WORK TO BE COMPLETED:
Look through the data for the string "Footer". Copy every line where it is found.

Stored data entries
::::::::::
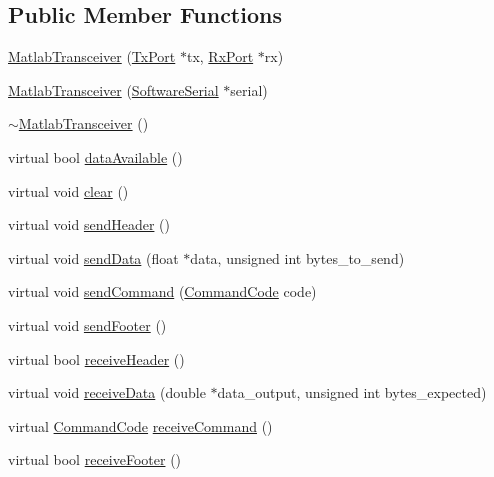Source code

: \subsection*{Public Member Functions}
\begin{DoxyCompactItemize}
\item 
\hyperlink{classMatlabTransceiver_ae3855410a8eefe030216c091213b93e1}{Matlab\+Transceiver} (\hyperlink{classTxPort}{Tx\+Port} $\ast$tx, \hyperlink{classRxPort}{Rx\+Port} $\ast$rx)
\item 
\hyperlink{classMatlabTransceiver_a0e4f005ea7c7248f554dd59196dc6bff}{Matlab\+Transceiver} (\hyperlink{classSoftwareSerial}{Software\+Serial} $\ast$serial)
\item 
\hyperlink{classMatlabTransceiver_a2f0913eafbbbc54e962a9d0a439be83c}{$\sim$\+Matlab\+Transceiver} ()
\item 
virtual bool \hyperlink{classMatlabTransceiver_aab65545ebfde63124bf8a9da08087a1a}{data\+Available} ()
\item 
virtual void \hyperlink{classMatlabTransceiver_a34cd6eceff55dc5b05cfa8a8a61817c8}{clear} ()
\item 
virtual void \hyperlink{classMatlabTransceiver_a4983e5511e1aa32bedc2e1c5e4a0a015}{send\+Header} ()
\item 
virtual void \hyperlink{classMatlabTransceiver_a6b2525e36d52c55c23e67b4bfc5220f3}{send\+Data} (float $\ast$data, unsigned int bytes\+\_\+to\+\_\+send)
\item 
virtual void \hyperlink{classMatlabTransceiver_ad3ec15346a7e93d65ea2da6f7cda15ef}{send\+Command} (\hyperlink{Command__Codes_8hpp_a59210a0ae0b431bbcaba126ab960fd62}{Command\+Code} code)
\item 
virtual void \hyperlink{classMatlabTransceiver_a578396f6e3596252f778f287338d05e6}{send\+Footer} ()
\item 
virtual bool \hyperlink{classMatlabTransceiver_a1bc60b8fdb7ae0447c91a92947e678fa}{receive\+Header} ()
\item 
virtual void \hyperlink{classMatlabTransceiver_a42551825e635b70c0db97a30f09fd70a}{receive\+Data} (double $\ast$data\+\_\+output, unsigned int bytes\+\_\+expected)
\item 
virtual \hyperlink{Command__Codes_8hpp_a59210a0ae0b431bbcaba126ab960fd62}{Command\+Code} \hyperlink{classMatlabTransceiver_aed9f05e71df966ec2840750e4f6e76c7}{receive\+Command} ()
\item 
virtual bool \hyperlink{classMatlabTransceiver_a9089a8e457ffab33eb17ecec2d76152b}{receive\+Footer} ()
\end{DoxyCompactItemize}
::::::::::
COMPLETED TASK:
virtual void \hyperlink{classMatlabTransceiver_a578396f6e3596252f778f287338d05e6}{send\+Footer} ()
virtual bool \hyperlink{classMatlabTransceiver_a9089a8e457ffab33eb17ecec2d76152b}{receive\+Footer} ()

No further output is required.